The answer is not a number, and it doesn’t have anything to do with website traffic.
The real return on social media is ROR: return on relationships.
Social media, after all, is about people.
So many marketers are focused on honing target audiences that they forget about the real people who pay their company’s invoices.
If you never pay attention to the real people you do business with, or if all you do is remind them about what your product or service can do for them, they never have the opportunity to get to know, like and trust you, which means they are unlikely going to buy anything else from you.
The Difference Between Social Media and Advertising
Social media = Talking with people online.
Advertising = Paying to get the name of your business in front of people online.
Social media is not “better” than advertising, and advertising is not “better” than social media. They are two completely different things. Advertising campaigns target a specific demographic over a specific amount of time, and the result is usually measured by clicks or conversions.
Great social media marketing has nothing to do with campaigns and website clicks. People do business with people, not campaigns or logos or buildings. It’s people who ultimately buy what you sell, and people who tell their friends what their experience was like. All of those people socializing can make a big impact on your bottom line if your company’s name is in the mix!

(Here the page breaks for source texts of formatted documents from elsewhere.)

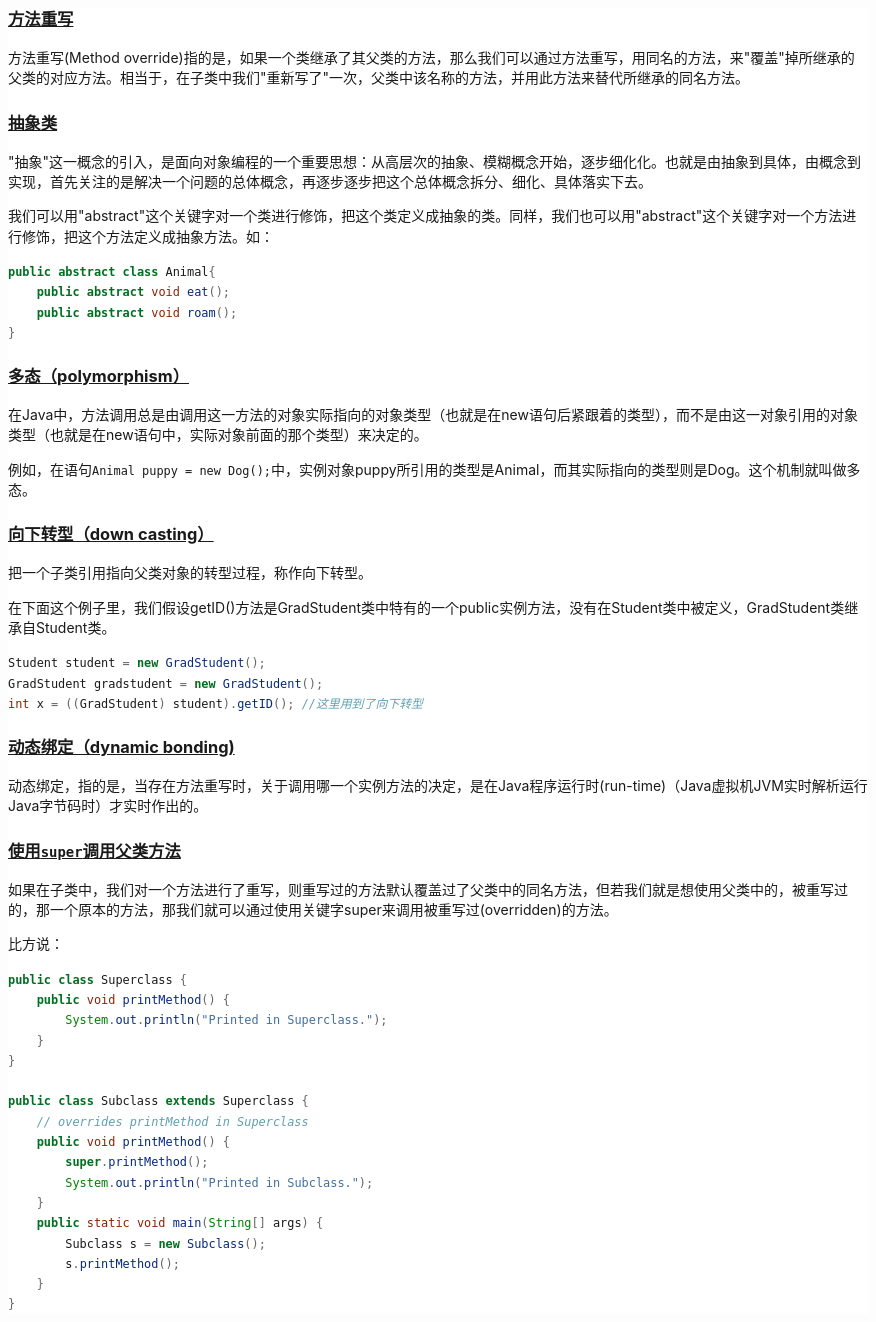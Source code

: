 ### [方法重写](https://coderecipe.cn/learn/3/3#section-方法重写)
方法重写(Method override)指的是，如果一个类继承了其父类的方法，那么我们可以通过方法重写，用同名的方法，来"覆盖"掉所继承的父类的对应方法。相当于，在子类中我们"重新写了"一次，父类中该名称的方法，并用此方法来替代所继承的同名方法。

### [抽象类](https://coderecipe.cn/learn/3/3#section-抽象类)
"抽象"这一概念的引入，是面向对象编程的一个重要思想：从高层次的抽象、模糊概念开始，逐步细化化。也就是由抽象到具体，由概念到实现，首先关注的是解决一个问题的总体概念，再逐步逐步把这个总体概念拆分、细化、具体落实下去。

我们可以用"abstract"这个关键字对一个类进行修饰，把这个类定义成抽象的类。同样，我们也可以用"abstract"这个关键字对一个方法进行修饰，把这个方法定义成抽象方法。如：
```java
public abstract class Animal{
    public abstract void eat();
    public abstract void roam();
}
```

### [多态（polymorphism）](https://coderecipe.cn/learn/3/4#section-初识多态)
在Java中，方法调用总是由调用这一方法的对象实际指向的对象类型（也就是在new语句后紧跟着的类型），而不是由这一对象引用的对象类型（也就是在new语句中，实际对象前面的那个类型）来决定的。

例如，在语句`Animal puppy = new Dog();`中，实例对象puppy所引用的类型是Animal，而其实际指向的类型则是Dog。这个机制就叫做多态。  

### [向下转型（down casting）](https://coderecipe.cn/learn/3/4#section-类型转换)
把一个子类引用指向父类对象的转型过程，称作向下转型。

在下面这个例子里，我们假设getID()方法是GradStudent类中特有的一个public实例方法，没有在Student类中被定义，GradStudent类继承自Student类。

```java
Student student = new GradStudent();
GradStudent gradstudent = new GradStudent();
int x = ((GradStudent) student).getID(); //这里用到了向下转型
```

### [动态绑定（dynamic bonding)](https://coderecipe.cn/learn/3/4#section-动态绑定)
动态绑定，指的是，当存在方法重写时，关于调用哪一个实例方法的决定，是在Java程序运行时(run-time)（Java虚拟机JVM实时解析运行Java字节码时）才实时作出的。

### [使用`super`调用父类方法](https://coderecipe.cn/learn/3/4#section-使用“super”调用父类)
如果在子类中，我们对一个方法进行了重写，则重写过的方法默认覆盖过了父类中的同名方法，但若我们就是想使用父类中的，被重写过的，那一个原本的方法，那我们就可以通过使用关键字super来调用被重写过(overridden)的方法。

比方说：
```java
public class Superclass {
    public void printMethod() {
        System.out.println("Printed in Superclass.");
    }
}

public class Subclass extends Superclass {
    // overrides printMethod in Superclass
    public void printMethod() {
        super.printMethod();
        System.out.println("Printed in Subclass.");
    }
    public static void main(String[] args) {
        Subclass s = new Subclass();
        s.printMethod();    
    }
}
```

Building a Captive Audience
It’s relatively easy to create posts and collect fans. It’s not easy to turn those fans into paying clients. How do you turn them into paying clients? Focus on honing a captive audience instead of a target audience.
A captive audience is full of people who know, like and trust you. They are your best source of word-of-mouth marketing because they have their own circle of peers who know, like and trust them. If they tell those friends to use your product or service, that referral carries more weight than all the advertisements they see popping up in their newsfeeds.
That is the return you experience when you have good relationships with people you do business with. How do you measure ROR? Start by tracking who pays attention to your company on a monthly basis—names, not numbers! Who are your notifications coming from? If they are all random, they are unlikely going to share your posts or refer you.
Social media is as much about offline behavior as it is about online behavior. If you don’t pay attention to the people you want to do business with—on or offline—it’s going to be tough to stay in business.
HOMEWORK: Take a look at your client list and ask yourself how well you know them. How well do they know you? Your clients are your best source of referrals, and if you don’t make time to talk to them, help them, thank them and show support for them, you are leaving the door open for your competitor. A quick thank-you email or social network message goes a long way toward building ROR!